- **Exercise description**:
Of the entries below, copy only those lines that contain the word "Bangalore".
....
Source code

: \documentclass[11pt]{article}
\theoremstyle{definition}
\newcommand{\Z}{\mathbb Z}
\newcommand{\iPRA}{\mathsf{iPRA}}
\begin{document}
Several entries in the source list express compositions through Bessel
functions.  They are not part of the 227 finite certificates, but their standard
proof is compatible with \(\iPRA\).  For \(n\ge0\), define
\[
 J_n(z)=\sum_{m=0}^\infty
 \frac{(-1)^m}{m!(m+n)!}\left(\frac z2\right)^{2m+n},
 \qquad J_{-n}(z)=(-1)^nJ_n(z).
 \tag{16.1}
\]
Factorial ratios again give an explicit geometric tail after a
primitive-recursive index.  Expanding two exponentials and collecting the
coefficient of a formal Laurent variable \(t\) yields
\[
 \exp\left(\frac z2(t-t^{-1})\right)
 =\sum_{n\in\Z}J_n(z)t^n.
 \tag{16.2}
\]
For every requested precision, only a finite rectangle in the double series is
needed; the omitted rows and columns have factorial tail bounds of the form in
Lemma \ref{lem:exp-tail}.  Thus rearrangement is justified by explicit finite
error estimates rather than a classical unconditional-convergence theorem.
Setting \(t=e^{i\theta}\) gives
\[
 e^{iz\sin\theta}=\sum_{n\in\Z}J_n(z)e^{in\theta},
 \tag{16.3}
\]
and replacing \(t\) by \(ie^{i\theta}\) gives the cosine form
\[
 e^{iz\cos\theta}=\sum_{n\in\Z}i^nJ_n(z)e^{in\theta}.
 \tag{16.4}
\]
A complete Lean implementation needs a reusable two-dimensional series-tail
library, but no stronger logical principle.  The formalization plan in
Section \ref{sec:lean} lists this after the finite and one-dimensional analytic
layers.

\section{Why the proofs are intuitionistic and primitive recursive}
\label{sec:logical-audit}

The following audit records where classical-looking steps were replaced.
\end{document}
....
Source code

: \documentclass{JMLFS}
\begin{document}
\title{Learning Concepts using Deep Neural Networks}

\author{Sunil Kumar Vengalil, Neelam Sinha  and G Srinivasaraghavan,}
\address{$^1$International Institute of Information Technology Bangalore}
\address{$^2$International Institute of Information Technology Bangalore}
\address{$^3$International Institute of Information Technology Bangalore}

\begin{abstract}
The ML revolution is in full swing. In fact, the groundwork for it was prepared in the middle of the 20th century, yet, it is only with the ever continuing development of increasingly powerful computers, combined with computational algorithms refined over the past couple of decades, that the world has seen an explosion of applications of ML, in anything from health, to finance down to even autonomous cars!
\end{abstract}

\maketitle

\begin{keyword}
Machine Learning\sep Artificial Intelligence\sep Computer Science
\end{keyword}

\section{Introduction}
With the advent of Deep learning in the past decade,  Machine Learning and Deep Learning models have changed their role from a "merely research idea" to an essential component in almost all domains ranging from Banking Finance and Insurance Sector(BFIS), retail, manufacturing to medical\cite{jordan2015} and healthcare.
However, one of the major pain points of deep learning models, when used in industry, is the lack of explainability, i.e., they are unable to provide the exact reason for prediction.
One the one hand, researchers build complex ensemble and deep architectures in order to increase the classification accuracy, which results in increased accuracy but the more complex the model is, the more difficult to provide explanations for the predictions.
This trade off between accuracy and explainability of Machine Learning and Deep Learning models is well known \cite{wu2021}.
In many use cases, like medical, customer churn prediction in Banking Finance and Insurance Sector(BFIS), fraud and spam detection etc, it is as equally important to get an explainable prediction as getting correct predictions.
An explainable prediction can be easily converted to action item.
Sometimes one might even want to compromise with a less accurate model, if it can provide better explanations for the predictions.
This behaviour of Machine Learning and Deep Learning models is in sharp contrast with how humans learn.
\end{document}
....
- **Response to the task**:
\address{$^1$International Institute of Information Technology Bangalore}
\address{$^2$International Institute of Information Technology Bangalore}
\address{$^3$International Institute of Information Technology Bangalore}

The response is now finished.